Creating delegates manually vs using Action/Func delegates

The advantage is clarity. By giving the type an explicit name it is more clear to the reader what it does.

It will also help you when you are writing the code. An error like this:

cannot convert from Func<string, int, double> to Func<string, int, int, double>

is less helpful than one which says:

cannot convert from CreateListAction to UpdateListAction

It also means that if you have two different delegates, both of which take the same types of parameters but conceptually do two entirely different things, the compiler can ensure that you can't accidentally use one where you meant the other.


The advent of Action and Func family of delegates has rendered custom delegates less used, but the latter still finds uses. Advantages of custom delegates include:

  1. As others have pointed, conveys intent clearly unlike generic Action and Func (Patrik has a very good point about meaningful parameter names).

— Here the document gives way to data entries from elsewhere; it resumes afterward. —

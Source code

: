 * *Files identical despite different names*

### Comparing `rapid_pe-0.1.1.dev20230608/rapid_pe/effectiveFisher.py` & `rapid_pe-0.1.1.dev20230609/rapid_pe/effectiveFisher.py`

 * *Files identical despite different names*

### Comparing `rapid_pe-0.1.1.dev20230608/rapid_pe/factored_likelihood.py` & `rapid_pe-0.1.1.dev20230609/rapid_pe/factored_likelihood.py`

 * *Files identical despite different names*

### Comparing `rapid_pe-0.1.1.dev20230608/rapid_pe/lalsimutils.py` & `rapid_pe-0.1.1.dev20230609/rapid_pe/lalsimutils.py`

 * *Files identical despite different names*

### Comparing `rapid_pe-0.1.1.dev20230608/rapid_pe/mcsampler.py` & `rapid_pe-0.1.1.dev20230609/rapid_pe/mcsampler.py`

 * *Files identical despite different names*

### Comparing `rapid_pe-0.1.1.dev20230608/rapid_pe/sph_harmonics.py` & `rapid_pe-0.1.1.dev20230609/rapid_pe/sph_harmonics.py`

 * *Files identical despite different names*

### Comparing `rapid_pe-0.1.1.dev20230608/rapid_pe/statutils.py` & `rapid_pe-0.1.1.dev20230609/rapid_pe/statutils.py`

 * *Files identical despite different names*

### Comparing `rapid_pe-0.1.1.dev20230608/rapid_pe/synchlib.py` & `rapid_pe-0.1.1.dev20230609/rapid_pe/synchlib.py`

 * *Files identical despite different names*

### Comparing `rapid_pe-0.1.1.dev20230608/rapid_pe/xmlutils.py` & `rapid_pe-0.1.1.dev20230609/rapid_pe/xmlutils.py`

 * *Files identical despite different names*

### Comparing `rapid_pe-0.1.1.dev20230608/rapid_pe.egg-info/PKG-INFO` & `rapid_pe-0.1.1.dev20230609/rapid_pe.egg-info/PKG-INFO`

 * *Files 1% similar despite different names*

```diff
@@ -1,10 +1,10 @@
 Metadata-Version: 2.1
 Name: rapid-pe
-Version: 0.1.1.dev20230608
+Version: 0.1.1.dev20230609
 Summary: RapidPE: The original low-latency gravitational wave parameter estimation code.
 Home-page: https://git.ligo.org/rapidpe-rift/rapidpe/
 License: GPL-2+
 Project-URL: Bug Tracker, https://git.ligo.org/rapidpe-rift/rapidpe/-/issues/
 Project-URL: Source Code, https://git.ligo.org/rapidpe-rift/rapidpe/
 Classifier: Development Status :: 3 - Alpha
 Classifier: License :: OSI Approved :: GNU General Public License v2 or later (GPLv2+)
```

  2. You can specify ref/out parameters unlike the other two generic delegates. For eg, you can have

    public delegate double ChangeListAction(out string p1, ref int p2);
    

    but not

    Func<out string, ref int, double> ChangeListAction;
    
  3. Also, with custom delegates you need to write ChangeListAction (I mean the definition) only once somewhere in your code base, whereas if you don't define one you will have to litter everywhere Func<string, int, double> all over. Changing the signature will be a hassle in the latter case - a bad case of not being dry.

  4. Can have optional parameters.

    public delegate double ChangeListAction(string p1 = "haha", int p2);
    

    but not

    Func<string, int, double> ChangeListAction = (p1 = "haha", p2) => (double)p2; 
    
  5. You can have params keyword for parameters of a method, not so with Action/Func.

    public delegate double ChangeListAction(int p1, params string[] p2);
    

    but not

    Func<int, params string[], double> ChangeListAction;
    
  6. Well, if you're truly out of luck and need parameters more than 16 (for the moment) :)


As to merits of Action and Func:

  1. It's quick and dirty, and I use it all over. It makes code short if the use-case is trivial (custom delegates have gone out of fashion with me).

  2. More importantly, its type compatible across domains. Action and Func are framework defined, and they operates seamlessly as long as the parameter types match. You can't have ChangeSomeAction for ChangeListAction. Linq finds great use of this aspect.